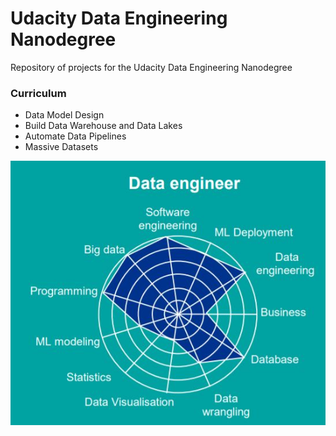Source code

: # Udacity Data Engineering Nanodegree
Repository of projects for the Udacity Data Engineering Nanodegree

### Curriculum

* Data Model Design
* Build Data Warehouse and Data Lakes
* Automate Data Pipelines
* Massive Datasets


![](/art/data-engineer-web.png?raw=true)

+ + + +

- _Task details_
The data must be printed exactly, image-free.

- _Expected answer_
Source code

: # Udacity Data Engineering Nanodegree
Repository of projects for the Udacity Data Engineering Nanodegree

### Curriculum

* Data Model Design
* Build Data Warehouse and Data Lakes
* Automate Data Pipelines
* Massive Datasets


![](/art/data-engineer-web.png?raw=true)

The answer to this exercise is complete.